**Dataset entries**
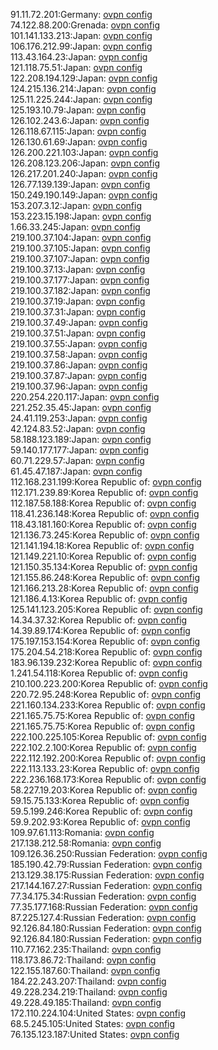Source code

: 91.11.72.201:Germany: [ovpn config](vpn/91_11_72_201.ovpn)  
74.122.88.200:Grenada: [ovpn config](vpn/74_122_88_200.ovpn)  
101.141.133.213:Japan: [ovpn config](vpn/101_141_133_213.ovpn)  
106.176.212.99:Japan: [ovpn config](vpn/106_176_212_99.ovpn)  
113.43.164.23:Japan: [ovpn config](vpn/113_43_164_23.ovpn)  
121.118.75.51:Japan: [ovpn config](vpn/121_118_75_51.ovpn)  
122.208.194.129:Japan: [ovpn config](vpn/122_208_194_129.ovpn)  
124.215.136.214:Japan: [ovpn config](vpn/124_215_136_214.ovpn)  
125.11.225.244:Japan: [ovpn config](vpn/125_11_225_244.ovpn)  
125.193.10.79:Japan: [ovpn config](vpn/125_193_10_79.ovpn)  
126.102.243.6:Japan: [ovpn config](vpn/126_102_243_6.ovpn)  
126.118.67.115:Japan: [ovpn config](vpn/126_118_67_115.ovpn)  
126.130.61.69:Japan: [ovpn config](vpn/126_130_61_69.ovpn)  
126.200.221.103:Japan: [ovpn config](vpn/126_200_221_103.ovpn)  
126.208.123.206:Japan: [ovpn config](vpn/126_208_123_206.ovpn)  
126.217.201.240:Japan: [ovpn config](vpn/126_217_201_240.ovpn)  
126.77.139.139:Japan: [ovpn config](vpn/126_77_139_139.ovpn)  
150.249.190.149:Japan: [ovpn config](vpn/150_249_190_149.ovpn)  
153.207.3.12:Japan: [ovpn config](vpn/153_207_3_12.ovpn)  
153.223.15.198:Japan: [ovpn config](vpn/153_223_15_198.ovpn)  
1.66.33.245:Japan: [ovpn config](vpn/1_66_33_245.ovpn)  
219.100.37.104:Japan: [ovpn config](vpn/219_100_37_104.ovpn)  
219.100.37.105:Japan: [ovpn config](vpn/219_100_37_105.ovpn)  
219.100.37.107:Japan: [ovpn config](vpn/219_100_37_107.ovpn)  
219.100.37.13:Japan: [ovpn config](vpn/219_100_37_13.ovpn)  
219.100.37.177:Japan: [ovpn config](vpn/219_100_37_177.ovpn)  
219.100.37.182:Japan: [ovpn config](vpn/219_100_37_182.ovpn)  
219.100.37.19:Japan: [ovpn config](vpn/219_100_37_19.ovpn)  
219.100.37.31:Japan: [ovpn config](vpn/219_100_37_31.ovpn)  
219.100.37.49:Japan: [ovpn config](vpn/219_100_37_49.ovpn)  
219.100.37.51:Japan: [ovpn config](vpn/219_100_37_51.ovpn)  
219.100.37.55:Japan: [ovpn config](vpn/219_100_37_55.ovpn)  
219.100.37.58:Japan: [ovpn config](vpn/219_100_37_58.ovpn)  
219.100.37.86:Japan: [ovpn config](vpn/219_100_37_86.ovpn)  
219.100.37.87:Japan: [ovpn config](vpn/219_100_37_87.ovpn)  
219.100.37.96:Japan: [ovpn config](vpn/219_100_37_96.ovpn)  
220.254.220.117:Japan: [ovpn config](vpn/220_254_220_117.ovpn)  
221.252.35.45:Japan: [ovpn config](vpn/221_252_35_45.ovpn)  
24.41.119.253:Japan: [ovpn config](vpn/24_41_119_253.ovpn)  
42.124.83.52:Japan: [ovpn config](vpn/42_124_83_52.ovpn)  
58.188.123.189:Japan: [ovpn config](vpn/58_188_123_189.ovpn)  
59.140.177.177:Japan: [ovpn config](vpn/59_140_177_177.ovpn)  
60.71.229.57:Japan: [ovpn config](vpn/60_71_229_57.ovpn)  
61.45.47.187:Japan: [ovpn config](vpn/61_45_47_187.ovpn)  
112.168.231.199:Korea Republic of: [ovpn config](vpn/112_168_231_199.ovpn)  
112.171.239.89:Korea Republic of: [ovpn config](vpn/112_171_239_89.ovpn)  
112.187.58.188:Korea Republic of: [ovpn config](vpn/112_187_58_188.ovpn)  
118.41.236.148:Korea Republic of: [ovpn config](vpn/118_41_236_148.ovpn)  
118.43.181.160:Korea Republic of: [ovpn config](vpn/118_43_181_160.ovpn)  
121.136.73.245:Korea Republic of: [ovpn config](vpn/121_136_73_245.ovpn)  
121.141.194.18:Korea Republic of: [ovpn config](vpn/121_141_194_18.ovpn)  
121.149.221.10:Korea Republic of: [ovpn config](vpn/121_149_221_10.ovpn)  
121.150.35.134:Korea Republic of: [ovpn config](vpn/121_150_35_134.ovpn)  
121.155.86.248:Korea Republic of: [ovpn config](vpn/121_155_86_248.ovpn)  
121.166.213.28:Korea Republic of: [ovpn config](vpn/121_166_213_28.ovpn)  
121.186.4.13:Korea Republic of: [ovpn config](vpn/121_186_4_13.ovpn)  
125.141.123.205:Korea Republic of: [ovpn config](vpn/125_141_123_205.ovpn)  
14.34.37.32:Korea Republic of: [ovpn config](vpn/14_34_37_32.ovpn)  
14.39.89.174:Korea Republic of: [ovpn config](vpn/14_39_89_174.ovpn)  
175.197.153.154:Korea Republic of: [ovpn config](vpn/175_197_153_154.ovpn)  
175.204.54.218:Korea Republic of: [ovpn config](vpn/175_204_54_218.ovpn)  
183.96.139.232:Korea Republic of: [ovpn config](vpn/183_96_139_232.ovpn)  
1.241.54.118:Korea Republic of: [ovpn config](vpn/1_241_54_118.ovpn)  
210.100.223.200:Korea Republic of: [ovpn config](vpn/210_100_223_200.ovpn)  
220.72.95.248:Korea Republic of: [ovpn config](vpn/220_72_95_248.ovpn)  
221.160.134.233:Korea Republic of: [ovpn config](vpn/221_160_134_233.ovpn)  
221.165.75.75:Korea Republic of: [ovpn config](vpn/221_165_75_75.ovpn)  
221.165.75.75:Korea Republic of: [ovpn config](vpn/221_165_75_75.ovpn)  
222.100.225.105:Korea Republic of: [ovpn config](vpn/222_100_225_105.ovpn)  
222.102.2.100:Korea Republic of: [ovpn config](vpn/222_102_2_100.ovpn)  
222.112.192.200:Korea Republic of: [ovpn config](vpn/222_112_192_200.ovpn)  
222.113.133.23:Korea Republic of: [ovpn config](vpn/222_113_133_23.ovpn)  
222.236.168.173:Korea Republic of: [ovpn config](vpn/222_236_168_173.ovpn)  
58.227.19.203:Korea Republic of: [ovpn config](vpn/58_227_19_203.ovpn)  
59.15.75.133:Korea Republic of: [ovpn config](vpn/59_15_75_133.ovpn)  
59.5.199.246:Korea Republic of: [ovpn config](vpn/59_5_199_246.ovpn)  
59.9.202.93:Korea Republic of: [ovpn config](vpn/59_9_202_93.ovpn)  
109.97.61.113:Romania: [ovpn config](vpn/109_97_61_113.ovpn)  
217.138.212.58:Romania: [ovpn config](vpn/217_138_212_58.ovpn)  
109.126.36.250:Russian Federation: [ovpn config](vpn/109_126_36_250.ovpn)  
185.190.42.79:Russian Federation: [ovpn config](vpn/185_190_42_79.ovpn)  
213.129.38.175:Russian Federation: [ovpn config](vpn/213_129_38_175.ovpn)  
217.144.167.27:Russian Federation: [ovpn config](vpn/217_144_167_27.ovpn)  
77.34.175.34:Russian Federation: [ovpn config](vpn/77_34_175_34.ovpn)  
77.35.177.168:Russian Federation: [ovpn config](vpn/77_35_177_168.ovpn)  
87.225.127.4:Russian Federation: [ovpn config](vpn/87_225_127_4.ovpn)  
92.126.84.180:Russian Federation: [ovpn config](vpn/92_126_84_180.ovpn)  
92.126.84.180:Russian Federation: [ovpn config](vpn/92_126_84_180.ovpn)  
110.77.162.235:Thailand: [ovpn config](vpn/110_77_162_235.ovpn)  
118.173.86.72:Thailand: [ovpn config](vpn/118_173_86_72.ovpn)  
122.155.187.60:Thailand: [ovpn config](vpn/122_155_187_60.ovpn)  
184.22.243.207:Thailand: [ovpn config](vpn/184_22_243_207.ovpn)  
49.228.234.219:Thailand: [ovpn config](vpn/49_228_234_219.ovpn)  
49.228.49.185:Thailand: [ovpn config](vpn/49_228_49_185.ovpn)  
172.110.224.104:United States: [ovpn config](vpn/172_110_224_104.ovpn)  
68.5.245.105:United States: [ovpn config](vpn/68_5_245_105.ovpn)  
76.135.123.187:United States: [ovpn config](vpn/76_135_123_187.ovpn)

**ABOUT THIS TASK**
I'd like the lines above from the one with "222.102.2.100:Korea Republic of: [ovpn" up to and including the one with "222.236.168.173:Korea Republic of: [ovpn" copied exactly, with no other lines.

**THE ANSWER**
222.102.2.100:Korea Republic of: [ovpn config](vpn/222_102_2_100.ovpn)  
222.112.192.200:Korea Republic of: [ovpn config](vpn/222_112_192_200.ovpn)  
222.113.133.23:Korea Republic of: [ovpn config](vpn/222_113_133_23.ovpn)  
222.236.168.173:Korea Republic of: [ovpn config](vpn/222_236_168_173.ovpn)  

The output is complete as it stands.